Abbiamo già visto (post 57 e 124) come le acque violente ed implacabili con la loro furia hanno inghiottito interi paesi e soffocato centinaia di vite, ma vi sono anche pagine di storia più gioiose scritte grazie alle stesse. Per lungo tempo, infatti, lo sfruttamento dell’acqua è stato di primaria importanza nella vita delle comunità di montagna non solo per soddisfare i bisogni primari degli abitanti, ma anche per permettere un certo grado di sviluppo industriale.
Immaginando di sorvolare il Boite ed i suoi affluenti, da San Vito di Cadore a Vodo di Cadore, si potrebbero scorgere, qui e là lungo il loro corso, dei ruderi o delle costruzioni ancora in buono stato, in parte celate dalla vegetazione. La stessa forza inesauribile dei fiumi che ha sovente portato con sé distruzione è stata anche sfruttata dagli abitanti della valle per facilitare le operazioni di macina dei cereali, taglio del legname e lavorazione della lana.

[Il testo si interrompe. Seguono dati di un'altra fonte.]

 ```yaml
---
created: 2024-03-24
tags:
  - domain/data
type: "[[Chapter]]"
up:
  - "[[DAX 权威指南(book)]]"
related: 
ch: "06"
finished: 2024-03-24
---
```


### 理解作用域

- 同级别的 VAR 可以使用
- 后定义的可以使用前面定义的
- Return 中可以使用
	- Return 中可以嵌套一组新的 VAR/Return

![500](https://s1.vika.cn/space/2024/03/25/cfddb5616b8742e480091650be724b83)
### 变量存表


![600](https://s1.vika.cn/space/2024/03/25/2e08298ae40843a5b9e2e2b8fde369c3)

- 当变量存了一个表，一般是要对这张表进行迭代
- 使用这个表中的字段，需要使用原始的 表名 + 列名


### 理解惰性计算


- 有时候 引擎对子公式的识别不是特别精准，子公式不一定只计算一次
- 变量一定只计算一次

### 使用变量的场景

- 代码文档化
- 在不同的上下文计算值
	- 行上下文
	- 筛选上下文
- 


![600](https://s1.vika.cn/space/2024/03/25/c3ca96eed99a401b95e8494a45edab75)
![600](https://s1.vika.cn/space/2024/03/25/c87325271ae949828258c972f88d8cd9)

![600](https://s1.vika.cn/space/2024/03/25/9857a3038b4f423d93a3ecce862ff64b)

Vi erano infatti svariati mulini che, sfruttando la forza dell’acqua ed un sistema di ruote dentate, trasformavano la forza cinetica dell’acqua in energia per azionare le macine per granturco e frumento ed i rulli del pestaorze. Il prodotto della macinazione era poi setacciato nei burate, delle strutture di legno con diversi strati di tela a trama sempre più larga, che ruotavano su se stessi e permettevano di setacciare i vari tipi di farina, dalla più raffinata (da destinare al consumo umano) alla crusca (sembola) impiegata per l’alimentazione degli animali.

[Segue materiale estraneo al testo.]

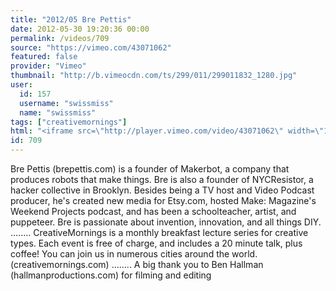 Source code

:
```yaml
---
title: "2012/05 Bre Pettis"
date: 2012-05-30 19:20:36 00:00
permalink: /videos/709
source: "https://vimeo.com/43071062"
featured: false
provider: "Vimeo"
thumbnail: "http://b.vimeocdn.com/ts/299/011/299011832_1280.jpg"
user:
  id: 157
  username: "swissmiss"
  name: "swissmiss"
tags: ["creativemornings"]
html: "<iframe src=\"http://player.vimeo.com/video/43071062\" width=\"1280\" height=\"720\" frameborder=\"0\" webkitAllowFullScreen mozallowfullscreen allowFullScreen></iframe>"
id: 709
---
```


Bre Pettis (brepettis.com) is a founder of Makerbot, a company that produces robots that make things. Bre is also a founder of NYCResistor, a hacker collective in Brooklyn. Besides being a TV host and Video Podcast producer, he's created new media for Etsy.com, hosted Make: Magazine's Weekend Projects podcast, and has been a schoolteacher, artist, and puppeteer. Bre is passionate about invention, innovation, and all things DIY.
........
CreativeMornings is a monthly breakfast lecture series for creative types. Each event is free of charge, and includes a 20 minute talk, plus coffee! You can join us in numerous cities around the world. (creativemornings.com)
........
A big thank you to Ben Hallman (hallmanproductions.com) for filming and editing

Prima dell’avvento dell’elettricità, poi, la forza dell’acqua permetteva di segare i preziosi tronchi in tavole. Il moto circolare della ruota idraulica, attraverso un sistema basato sul principio della biella a manovella, era tradotto in moto alternato permettendo di ridurre in tavole di 25/30 millimetri di spessore un metro cubo di legno ogni cinque ore circa. Le tavole ottenute avevano però i margini laterali grezzi e dovevano essere successivamente rifilate e rese regolari prima di poter essere messe a stagionare, dapprima ponendole al sole per una stagione in posizione verticale, ed in seguito in appositi essiccatoi. Solo una volta essiccate erano pronte per l’utilizzo o la commercializzazione.
Un altro esempio di impiego dell’acqua per la lavorazione delle materie prime grezze si ebbe con il lanificio della famiglia Pordon di San Vito fondato nel 1883. Il lanificio proseguì la propria attività impiegando un sistema di alimentazione idraulico fino all’alluvione del 1966, che danneggiò iereparabilmente i macchinari, sostituiti solo allora da quelli elettrici con cui l’attività fu proseguita fino al 1985.